> _Work order_: Reproduce each entry exactly as written.

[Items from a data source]
-------------------------

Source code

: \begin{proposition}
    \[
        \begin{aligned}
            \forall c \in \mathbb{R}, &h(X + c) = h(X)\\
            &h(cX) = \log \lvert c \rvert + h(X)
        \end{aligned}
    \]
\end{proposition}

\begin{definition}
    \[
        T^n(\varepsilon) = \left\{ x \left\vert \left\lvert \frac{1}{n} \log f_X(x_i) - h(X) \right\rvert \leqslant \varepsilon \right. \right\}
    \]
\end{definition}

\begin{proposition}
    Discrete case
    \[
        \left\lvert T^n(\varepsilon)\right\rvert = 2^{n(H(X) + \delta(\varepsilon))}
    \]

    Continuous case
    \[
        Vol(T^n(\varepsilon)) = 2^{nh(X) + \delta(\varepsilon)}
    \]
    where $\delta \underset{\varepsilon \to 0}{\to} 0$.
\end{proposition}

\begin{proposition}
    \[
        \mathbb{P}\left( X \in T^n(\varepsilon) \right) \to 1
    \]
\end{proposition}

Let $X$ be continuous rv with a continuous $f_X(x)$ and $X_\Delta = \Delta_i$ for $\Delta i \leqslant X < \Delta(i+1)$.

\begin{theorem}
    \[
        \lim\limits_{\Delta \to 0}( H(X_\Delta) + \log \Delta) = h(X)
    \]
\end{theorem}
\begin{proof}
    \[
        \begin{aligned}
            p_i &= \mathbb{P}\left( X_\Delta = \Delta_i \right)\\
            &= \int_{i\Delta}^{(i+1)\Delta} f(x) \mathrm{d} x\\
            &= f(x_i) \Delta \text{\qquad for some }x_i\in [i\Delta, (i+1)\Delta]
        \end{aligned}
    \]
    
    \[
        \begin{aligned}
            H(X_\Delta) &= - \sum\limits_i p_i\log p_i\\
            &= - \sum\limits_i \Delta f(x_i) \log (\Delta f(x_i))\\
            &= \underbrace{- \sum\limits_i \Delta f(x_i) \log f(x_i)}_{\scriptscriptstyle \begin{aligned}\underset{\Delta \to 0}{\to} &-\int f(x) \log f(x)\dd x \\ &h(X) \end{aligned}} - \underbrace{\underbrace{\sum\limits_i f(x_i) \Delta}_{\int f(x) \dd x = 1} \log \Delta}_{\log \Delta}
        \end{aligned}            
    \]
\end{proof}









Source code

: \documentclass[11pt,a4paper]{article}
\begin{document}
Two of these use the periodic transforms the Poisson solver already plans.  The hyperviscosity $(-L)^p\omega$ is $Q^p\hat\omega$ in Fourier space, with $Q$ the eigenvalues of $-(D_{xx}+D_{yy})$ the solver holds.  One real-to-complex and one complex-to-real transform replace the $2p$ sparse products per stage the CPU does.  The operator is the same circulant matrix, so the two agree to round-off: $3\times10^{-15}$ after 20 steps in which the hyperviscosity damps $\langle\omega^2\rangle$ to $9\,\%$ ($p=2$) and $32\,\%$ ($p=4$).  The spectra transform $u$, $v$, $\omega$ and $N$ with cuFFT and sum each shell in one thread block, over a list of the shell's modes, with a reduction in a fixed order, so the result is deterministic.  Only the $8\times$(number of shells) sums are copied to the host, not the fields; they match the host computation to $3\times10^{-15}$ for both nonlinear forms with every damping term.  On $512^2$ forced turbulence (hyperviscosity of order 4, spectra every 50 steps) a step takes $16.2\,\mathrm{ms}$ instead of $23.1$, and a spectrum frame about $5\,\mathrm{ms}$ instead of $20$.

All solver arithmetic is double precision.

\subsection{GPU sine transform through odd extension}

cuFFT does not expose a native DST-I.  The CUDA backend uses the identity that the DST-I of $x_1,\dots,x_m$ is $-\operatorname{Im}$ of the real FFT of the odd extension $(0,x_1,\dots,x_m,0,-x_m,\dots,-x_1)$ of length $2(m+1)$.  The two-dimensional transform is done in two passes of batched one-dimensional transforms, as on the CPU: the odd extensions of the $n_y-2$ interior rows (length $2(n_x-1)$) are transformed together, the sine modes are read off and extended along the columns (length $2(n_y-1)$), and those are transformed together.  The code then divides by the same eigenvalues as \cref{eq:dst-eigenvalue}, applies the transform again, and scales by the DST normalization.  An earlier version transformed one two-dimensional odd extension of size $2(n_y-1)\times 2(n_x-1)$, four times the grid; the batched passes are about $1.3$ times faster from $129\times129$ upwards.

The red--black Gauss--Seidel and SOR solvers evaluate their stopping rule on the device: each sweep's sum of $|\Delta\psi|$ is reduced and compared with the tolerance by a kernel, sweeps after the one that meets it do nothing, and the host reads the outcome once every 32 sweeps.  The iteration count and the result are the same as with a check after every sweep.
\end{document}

-------------------------

> _Solution for this exercise_:
Source code

: \begin{proposition}
    \[
        \begin{aligned}
            \forall c \in \mathbb{R}, &h(X + c) = h(X)\\
            &h(cX) = \log \lvert c \rvert + h(X)
        \end{aligned}
    \]
\end{proposition}

\begin{definition}
    \[
        T^n(\varepsilon) = \left\{ x \left\vert \left\lvert \frac{1}{n} \log f_X(x_i) - h(X) \right\rvert \leqslant \varepsilon \right. \right\}
    \]
\end{definition}

\begin{proposition}
    Discrete case
    \[
        \left\lvert T^n(\varepsilon)\right\rvert = 2^{n(H(X) + \delta(\varepsilon))}
    \]

    Continuous case
    \[
        Vol(T^n(\varepsilon)) = 2^{nh(X) + \delta(\varepsilon)}
    \]
    where $\delta \underset{\varepsilon \to 0}{\to} 0$.
\end{proposition}

\begin{proposition}
    \[
        \mathbb{P}\left( X \in T^n(\varepsilon) \right) \to 1
    \]
\end{proposition}

Let $X$ be continuous rv with a continuous $f_X(x)$ and $X_\Delta = \Delta_i$ for $\Delta i \leqslant X < \Delta(i+1)$.

\begin{theorem}
    \[
        \lim\limits_{\Delta \to 0}( H(X_\Delta) + \log \Delta) = h(X)
    \]
\end{theorem}
\begin{proof}
    \[
        \begin{aligned}
            p_i &= \mathbb{P}\left( X_\Delta = \Delta_i \right)\\
            &= \int_{i\Delta}^{(i+1)\Delta} f(x) \mathrm{d} x\\
            &= f(x_i) \Delta \text{\qquad for some }x_i\in [i\Delta, (i+1)\Delta]
        \end{aligned}
    \]
    
    \[
        \begin{aligned}
            H(X_\Delta) &= - \sum\limits_i p_i\log p_i\\
            &= - \sum\limits_i \Delta f(x_i) \log (\Delta f(x_i))\\
            &= \underbrace{- \sum\limits_i \Delta f(x_i) \log f(x_i)}_{\scriptscriptstyle \begin{aligned}\underset{\Delta \to 0}{\to} &-\int f(x) \log f(x)\dd x \\ &h(X) \end{aligned}} - \underbrace{\underbrace{\sum\limits_i f(x_i) \Delta}_{\int f(x) \dd x = 1} \log \Delta}_{\log \Delta}
        \end{aligned}            
    \]
\end{proof}









Source code

: \documentclass[11pt,a4paper]{article}
\begin{document}
Two of these use the periodic transforms the Poisson solver already plans.  The hyperviscosity $(-L)^p\omega$ is $Q^p\hat\omega$ in Fourier space, with $Q$ the eigenvalues of $-(D_{xx}+D_{yy})$ the solver holds.  One real-to-complex and one complex-to-real transform replace the $2p$ sparse products per stage the CPU does.  The operator is the same circulant matrix, so the two agree to round-off: $3\times10^{-15}$ after 20 steps in which the hyperviscosity damps $\langle\omega^2\rangle$ to $9\,\%$ ($p=2$) and $32\,\%$ ($p=4$).  The spectra transform $u$, $v$, $\omega$ and $N$ with cuFFT and sum each shell in one thread block, over a list of the shell's modes, with a reduction in a fixed order, so the result is deterministic.  Only the $8\times$(number of shells) sums are copied to the host, not the fields; they match the host computation to $3\times10^{-15}$ for both nonlinear forms with every damping term.  On $512^2$ forced turbulence (hyperviscosity of order 4, spectra every 50 steps) a step takes $16.2\,\mathrm{ms}$ instead of $23.1$, and a spectrum frame about $5\,\mathrm{ms}$ instead of $20$.

All solver arithmetic is double precision.

\subsection{GPU sine transform through odd extension}

cuFFT does not expose a native DST-I.  The CUDA backend uses the identity that the DST-I of $x_1,\dots,x_m$ is $-\operatorname{Im}$ of the real FFT of the odd extension $(0,x_1,\dots,x_m,0,-x_m,\dots,-x_1)$ of length $2(m+1)$.  The two-dimensional transform is done in two passes of batched one-dimensional transforms, as on the CPU: the odd extensions of the $n_y-2$ interior rows (length $2(n_x-1)$) are transformed together, the sine modes are read off and extended along the columns (length $2(n_y-1)$), and those are transformed together.  The code then divides by the same eigenvalues as \cref{eq:dst-eigenvalue}, applies the transform again, and scales by the DST normalization.  An earlier version transformed one two-dimensional odd extension of size $2(n_y-1)\times 2(n_x-1)$, four times the grid; the batched passes are about $1.3$ times faster from $129\times129$ upwards.

The red--black Gauss--Seidel and SOR solvers evaluate their stopping rule on the device: each sweep's sum of $|\Delta\psi|$ is reduced and compared with the tolerance by a kernel, sweeps after the one that meets it do nothing, and the host reads the outcome once every 32 sweeps.  The iteration count and the result are the same as with a check after every sweep.
\end{document}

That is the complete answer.